Say No to the Communist Olympics

Now that the Winter Olympics of Turin (or Torino) have ended, the eyes of Olympic watchers are turning to the next Olympic host city, which for now is still Beijing, the capital of Communist China. Not content with the Hitler Olympics of 1936 and the Brezhnev Games of 1980, the International Olympic Committee chose to fete a dangerous, anti-freedom, and murderous dictatorship yet again. However, we can still show our determination not to let freedom be slighted by either the IOC or the Chinese Communist Party. The democratic world can demand that the 2008 Games be moved, and that if they are not moved we (the U.S., Canada, and the rest of the democratic world) should not let our athletes step foot in Communist China for the Games, but instead will conduct an alternate sporting event on our own.

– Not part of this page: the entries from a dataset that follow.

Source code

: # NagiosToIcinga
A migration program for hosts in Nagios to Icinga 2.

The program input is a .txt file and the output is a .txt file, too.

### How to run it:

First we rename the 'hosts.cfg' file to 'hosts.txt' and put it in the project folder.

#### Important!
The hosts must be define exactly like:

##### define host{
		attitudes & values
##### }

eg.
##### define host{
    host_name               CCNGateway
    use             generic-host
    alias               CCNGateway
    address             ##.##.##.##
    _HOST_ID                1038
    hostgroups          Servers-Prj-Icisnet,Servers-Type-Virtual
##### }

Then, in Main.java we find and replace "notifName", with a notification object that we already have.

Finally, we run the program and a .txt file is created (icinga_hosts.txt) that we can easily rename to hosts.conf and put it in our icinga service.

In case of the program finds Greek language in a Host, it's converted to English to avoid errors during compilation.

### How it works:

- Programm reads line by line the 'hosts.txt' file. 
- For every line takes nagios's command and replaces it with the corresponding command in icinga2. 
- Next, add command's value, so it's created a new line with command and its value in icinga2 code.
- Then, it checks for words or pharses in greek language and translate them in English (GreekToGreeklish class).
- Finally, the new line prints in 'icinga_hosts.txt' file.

Why am I raising the issue now? For starters, it would take time to move the Olympics, or to establish the alternate event. An alternate city must be chosen and made ready in either scenario. Additionally, the Communists will soon begin a two-year propaganda warm-up for the Beijing Olympiad, so it would be best to make the case against it sooner rather than later.

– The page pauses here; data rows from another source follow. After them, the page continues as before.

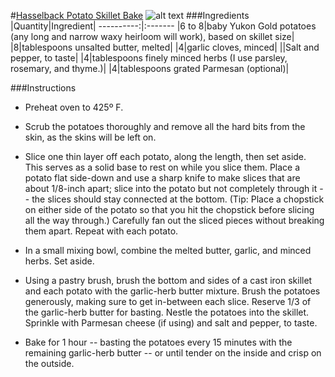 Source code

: #[Hasselback Potato Skillet Bake](http://food52.com/recipes/33049-hasselback-potato-skillet-bake)
![alt text](https://images.food52.com/CrLu-cLzLdXqhIArct6vhFTFsrU=/753x502/190bed67-545e-4569-967a-078fc95a4db9--2015-0210_hasselback-potatoes_mark-weinberg-325.jpg)
###Ingredients
|Quantity|Ingredient|
----------:|:-------
|6 to 8|baby Yukon Gold potatoes (any long and narrow waxy heirloom will work), based on skillet size|
|8|tablespoons unsalted butter, melted|
|4|garlic cloves, minced|
||Salt and pepper, to taste|
|4|tablespoons finely minced herbs (I use parsley, rosemary, and thyme.)|
|4|tablespoons grated Parmesan (optional)|

###Instructions

* Preheat oven to 425º F.

* Scrub the potatoes thoroughly and remove all the hard bits from the skin, as the skins will be left on.

* Slice one thin layer off each potato, along the length, then set aside. This serves as a solid base to rest on while you slice them. Place a potato flat side-down and use a sharp knife to make slices that are about 1/8-inch apart; slice into the potato but not completely through it -- the slices should stay connected at the bottom. (Tip: Place a chopstick on either side of the potato so that you hit the chopstick before slicing all the way through.) Carefully fan out the sliced pieces without breaking them apart. Repeat with each potato.

* In a small mixing bowl, combine the melted butter, garlic, and minced herbs. Set aside.

* Using a pastry brush, brush the bottom and sides of a cast iron skillet and each potato with the garlic-herb butter mixture. Brush the potatoes generously, making sure to get in-between each slice. Reserve 1/3 of the garlic-herb butter for basting. Nestle the potatoes into the skillet. Sprinkle with Parmesan cheese (if using) and salt and pepper, to taste.

* Bake for 1 hour -- basting the potatoes every 15 minutes with the remaining garlic-herb butter -- or until tender on the inside and crisp on the outside.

The reasons for moving or boycotting the Games are clear. No regime has more blood on its hand than the Chinese Communist Party. It has murdered over 60 million people in just over a half-century. Moreover, its murderous ways (contrary to popular belief) have not let up one iota, as shown in the persecution of Falun Gong and the Hanyuan County massacre.

Additionally, Communist China is a menace to the democratic world. The regime is the largest benefactor of terrorism on earth. To this day, it has propped up the Stalinist regime of Kim Jong-il, who has himself starved millions to death in northern Korea. Just recently, the regime granted itself permission to conquer the island democracy of Taiwan, and recent reports reveal that the Communists will do just that by 2012 at the latest. The fact that the upcoming Olympics are a critical part of the pre-war propaganda campaign should be reason enough to move the Games .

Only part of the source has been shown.